— Data —
↓

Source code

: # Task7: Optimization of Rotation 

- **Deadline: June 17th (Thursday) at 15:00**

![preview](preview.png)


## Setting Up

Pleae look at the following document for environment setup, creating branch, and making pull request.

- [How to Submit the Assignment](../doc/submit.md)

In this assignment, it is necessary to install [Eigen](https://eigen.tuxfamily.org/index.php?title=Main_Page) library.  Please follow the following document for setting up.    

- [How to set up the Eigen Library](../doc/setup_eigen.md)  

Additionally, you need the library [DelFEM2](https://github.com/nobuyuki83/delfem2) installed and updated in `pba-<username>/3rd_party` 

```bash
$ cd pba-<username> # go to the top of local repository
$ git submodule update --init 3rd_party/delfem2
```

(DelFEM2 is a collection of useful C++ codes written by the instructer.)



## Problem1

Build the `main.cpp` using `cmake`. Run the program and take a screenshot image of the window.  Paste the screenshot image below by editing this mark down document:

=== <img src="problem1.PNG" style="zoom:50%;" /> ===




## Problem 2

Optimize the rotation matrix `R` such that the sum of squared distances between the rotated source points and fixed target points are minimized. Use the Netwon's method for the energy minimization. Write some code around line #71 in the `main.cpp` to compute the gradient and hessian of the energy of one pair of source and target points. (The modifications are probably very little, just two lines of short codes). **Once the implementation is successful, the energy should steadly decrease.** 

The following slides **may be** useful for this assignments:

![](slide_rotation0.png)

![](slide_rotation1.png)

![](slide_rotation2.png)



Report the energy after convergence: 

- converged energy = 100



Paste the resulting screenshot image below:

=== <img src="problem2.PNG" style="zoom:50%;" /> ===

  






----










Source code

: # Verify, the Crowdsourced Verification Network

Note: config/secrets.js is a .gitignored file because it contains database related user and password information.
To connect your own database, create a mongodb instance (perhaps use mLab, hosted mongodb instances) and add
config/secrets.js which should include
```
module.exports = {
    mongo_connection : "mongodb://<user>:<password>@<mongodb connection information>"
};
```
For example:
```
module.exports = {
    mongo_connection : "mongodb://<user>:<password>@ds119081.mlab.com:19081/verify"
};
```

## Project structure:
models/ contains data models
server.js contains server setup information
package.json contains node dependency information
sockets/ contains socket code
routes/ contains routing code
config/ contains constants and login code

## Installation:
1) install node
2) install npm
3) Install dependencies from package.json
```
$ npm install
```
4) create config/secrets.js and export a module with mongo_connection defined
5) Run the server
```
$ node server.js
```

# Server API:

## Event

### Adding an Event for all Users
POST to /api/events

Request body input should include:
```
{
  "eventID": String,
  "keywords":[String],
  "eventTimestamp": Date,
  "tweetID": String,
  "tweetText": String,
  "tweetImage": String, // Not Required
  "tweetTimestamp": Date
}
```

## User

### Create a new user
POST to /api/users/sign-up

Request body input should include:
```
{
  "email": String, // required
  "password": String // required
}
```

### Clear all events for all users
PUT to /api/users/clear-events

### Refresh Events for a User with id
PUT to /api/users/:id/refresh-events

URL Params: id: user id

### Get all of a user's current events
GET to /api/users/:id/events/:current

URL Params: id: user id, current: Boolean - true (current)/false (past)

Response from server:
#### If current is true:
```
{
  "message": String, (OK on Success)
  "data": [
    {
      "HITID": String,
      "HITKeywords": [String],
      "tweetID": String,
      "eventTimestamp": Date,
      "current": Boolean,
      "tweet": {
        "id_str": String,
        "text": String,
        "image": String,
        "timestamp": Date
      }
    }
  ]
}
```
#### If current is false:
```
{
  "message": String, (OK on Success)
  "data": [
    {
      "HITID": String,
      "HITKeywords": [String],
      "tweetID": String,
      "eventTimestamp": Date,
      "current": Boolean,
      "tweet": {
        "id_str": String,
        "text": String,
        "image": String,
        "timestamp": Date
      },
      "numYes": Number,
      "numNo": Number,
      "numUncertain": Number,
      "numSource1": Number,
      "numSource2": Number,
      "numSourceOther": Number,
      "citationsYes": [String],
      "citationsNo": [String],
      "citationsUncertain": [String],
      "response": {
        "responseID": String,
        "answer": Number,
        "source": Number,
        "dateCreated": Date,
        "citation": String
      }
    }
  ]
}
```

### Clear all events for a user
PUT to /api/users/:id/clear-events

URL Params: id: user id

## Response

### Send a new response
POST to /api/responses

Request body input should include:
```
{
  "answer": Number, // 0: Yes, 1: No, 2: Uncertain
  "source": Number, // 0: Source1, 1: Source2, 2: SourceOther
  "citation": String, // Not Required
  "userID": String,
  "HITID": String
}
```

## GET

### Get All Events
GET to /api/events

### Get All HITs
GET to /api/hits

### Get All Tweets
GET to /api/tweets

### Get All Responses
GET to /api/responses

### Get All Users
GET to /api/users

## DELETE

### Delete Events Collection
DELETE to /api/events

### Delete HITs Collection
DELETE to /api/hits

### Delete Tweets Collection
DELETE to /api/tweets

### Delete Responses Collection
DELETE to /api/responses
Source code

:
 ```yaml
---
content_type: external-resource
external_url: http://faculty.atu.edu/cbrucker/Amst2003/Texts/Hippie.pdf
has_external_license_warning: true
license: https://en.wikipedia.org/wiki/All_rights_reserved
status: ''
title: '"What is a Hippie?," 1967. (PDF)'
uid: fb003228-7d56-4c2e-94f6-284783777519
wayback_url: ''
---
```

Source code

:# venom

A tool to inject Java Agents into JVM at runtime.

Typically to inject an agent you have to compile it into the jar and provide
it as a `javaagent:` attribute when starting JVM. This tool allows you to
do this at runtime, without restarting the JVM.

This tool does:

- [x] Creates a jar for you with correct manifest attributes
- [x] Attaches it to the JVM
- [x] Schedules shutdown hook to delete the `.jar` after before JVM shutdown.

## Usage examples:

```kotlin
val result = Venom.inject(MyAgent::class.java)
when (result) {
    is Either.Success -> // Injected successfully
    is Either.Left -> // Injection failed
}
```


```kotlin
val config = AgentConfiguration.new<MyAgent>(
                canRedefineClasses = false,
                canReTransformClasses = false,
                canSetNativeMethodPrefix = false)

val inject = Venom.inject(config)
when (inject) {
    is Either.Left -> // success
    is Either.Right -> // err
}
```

↑

Print all the data exactly as shown above.

Source code

: # Task7: Optimization of Rotation 

- **Deadline: June 17th (Thursday) at 15:00**

![preview](preview.png)


## Setting Up

Pleae look at the following document for environment setup, creating branch, and making pull request.

- [How to Submit the Assignment](../doc/submit.md)

In this assignment, it is necessary to install [Eigen](https://eigen.tuxfamily.org/index.php?title=Main_Page) library.  Please follow the following document for setting up.    

- [How to set up the Eigen Library](../doc/setup_eigen.md)  

Additionally, you need the library [DelFEM2](https://github.com/nobuyuki83/delfem2) installed and updated in `pba-<username>/3rd_party` 

```bash
$ cd pba-<username> # go to the top of local repository
$ git submodule update --init 3rd_party/delfem2
```

(DelFEM2 is a collection of useful C++ codes written by the instructer.)



## Problem1

Build the `main.cpp` using `cmake`. Run the program and take a screenshot image of the window.  Paste the screenshot image below by editing this mark down document:

=== <img src="problem1.PNG" style="zoom:50%;" /> ===




## Problem 2

Optimize the rotation matrix `R` such that the sum of squared distances between the rotated source points and fixed target points are minimized. Use the Netwon's method for the energy minimization. Write some code around line #71 in the `main.cpp` to compute the gradient and hessian of the energy of one pair of source and target points. (The modifications are probably very little, just two lines of short codes). **Once the implementation is successful, the energy should steadly decrease.** 

The following slides **may be** useful for this assignments:

![](slide_rotation0.png)

![](slide_rotation1.png)

![](slide_rotation2.png)



Report the energy after convergence: 

- converged energy = 100



Paste the resulting screenshot image below:

=== <img src="problem2.PNG" style="zoom:50%;" /> ===

  






----










Source code

: # Verify, the Crowdsourced Verification Network

Note: config/secrets.js is a .gitignored file because it contains database related user and password information.
To connect your own database, create a mongodb instance (perhaps use mLab, hosted mongodb instances) and add
config/secrets.js which should include
```
module.exports = {
    mongo_connection : "mongodb://<user>:<password>@<mongodb connection information>"
};
```
For example:
```
module.exports = {
    mongo_connection : "mongodb://<user>:<password>@ds119081.mlab.com:19081/verify"
};
```

## Project structure:
models/ contains data models
server.js contains server setup information
package.json contains node dependency information
sockets/ contains socket code
routes/ contains routing code
config/ contains constants and login code

## Installation:
1) install node
2) install npm
3) Install dependencies from package.json
```
$ npm install
```
4) create config/secrets.js and export a module with mongo_connection defined
5) Run the server
```
$ node server.js
```

# Server API:

## Event

### Adding an Event for all Users
POST to /api/events

Request body input should include:
```
{
  "eventID": String,
  "keywords":[String],
  "eventTimestamp": Date,
  "tweetID": String,
  "tweetText": String,
  "tweetImage": String, // Not Required
  "tweetTimestamp": Date
}
```

## User

### Create a new user
POST to /api/users/sign-up

Request body input should include:
```
{
  "email": String, // required
  "password": String // required
}
```

### Clear all events for all users
PUT to /api/users/clear-events

### Refresh Events for a User with id
PUT to /api/users/:id/refresh-events

URL Params: id: user id

### Get all of a user's current events
GET to /api/users/:id/events/:current

URL Params: id: user id, current: Boolean - true (current)/false (past)

Response from server:
#### If current is true:
```
{
  "message": String, (OK on Success)
  "data": [
    {
      "HITID": String,
      "HITKeywords": [String],
      "tweetID": String,
      "eventTimestamp": Date,
      "current": Boolean,
      "tweet": {
        "id_str": String,
        "text": String,
        "image": String,
        "timestamp": Date
      }
    }
  ]
}
```
#### If current is false:
```
{
  "message": String, (OK on Success)
  "data": [
    {
      "HITID": String,
      "HITKeywords": [String],
      "tweetID": String,
      "eventTimestamp": Date,
      "current": Boolean,
      "tweet": {
        "id_str": String,
        "text": String,
        "image": String,
        "timestamp": Date
      },
      "numYes": Number,
      "numNo": Number,
      "numUncertain": Number,
      "numSource1": Number,
      "numSource2": Number,
      "numSourceOther": Number,
      "citationsYes": [String],
      "citationsNo": [String],
      "citationsUncertain": [String],
      "response": {
        "responseID": String,
        "answer": Number,
        "source": Number,
        "dateCreated": Date,
        "citation": String
      }
    }
  ]
}
```

### Clear all events for a user
PUT to /api/users/:id/clear-events

URL Params: id: user id

## Response

### Send a new response
POST to /api/responses

Request body input should include:
```
{
  "answer": Number, // 0: Yes, 1: No, 2: Uncertain
  "source": Number, // 0: Source1, 1: Source2, 2: SourceOther
  "citation": String, // Not Required
  "userID": String,
  "HITID": String
}
```

## GET

### Get All Events
GET to /api/events

### Get All HITs
GET to /api/hits

### Get All Tweets
GET to /api/tweets

### Get All Responses
GET to /api/responses

### Get All Users
GET to /api/users

## DELETE

### Delete Events Collection
DELETE to /api/events

### Delete HITs Collection
DELETE to /api/hits

### Delete Tweets Collection
DELETE to /api/tweets

### Delete Responses Collection
DELETE to /api/responses
Source code

:
 ```yaml
---
content_type: external-resource
external_url: http://faculty.atu.edu/cbrucker/Amst2003/Texts/Hippie.pdf
has_external_license_warning: true
license: https://en.wikipedia.org/wiki/All_rights_reserved
status: ''
title: '"What is a Hippie?," 1967. (PDF)'
uid: fb003228-7d56-4c2e-94f6-284783777519
wayback_url: ''
---
```

Source code

:# venom

A tool to inject Java Agents into JVM at runtime.

Typically to inject an agent you have to compile it into the jar and provide
it as a `javaagent:` attribute when starting JVM. This tool allows you to
do this at runtime, without restarting the JVM.

This tool does:

- [x] Creates a jar for you with correct manifest attributes
- [x] Attaches it to the JVM
- [x] Schedules shutdown hook to delete the `.jar` after before JVM shutdown.

## Usage examples:

```kotlin
val result = Venom.inject(MyAgent::class.java)
when (result) {
    is Either.Success -> // Injected successfully
    is Either.Left -> // Injection failed
}
```


```kotlin
val config = AgentConfiguration.new<MyAgent>(
                canRedefineClasses = false,
                canReTransformClasses = false,
                canSetNativeMethodPrefix = false)

val inject = Venom.inject(config)
when (inject) {
    is Either.Left -> // success
    is Either.Right -> // err
}
```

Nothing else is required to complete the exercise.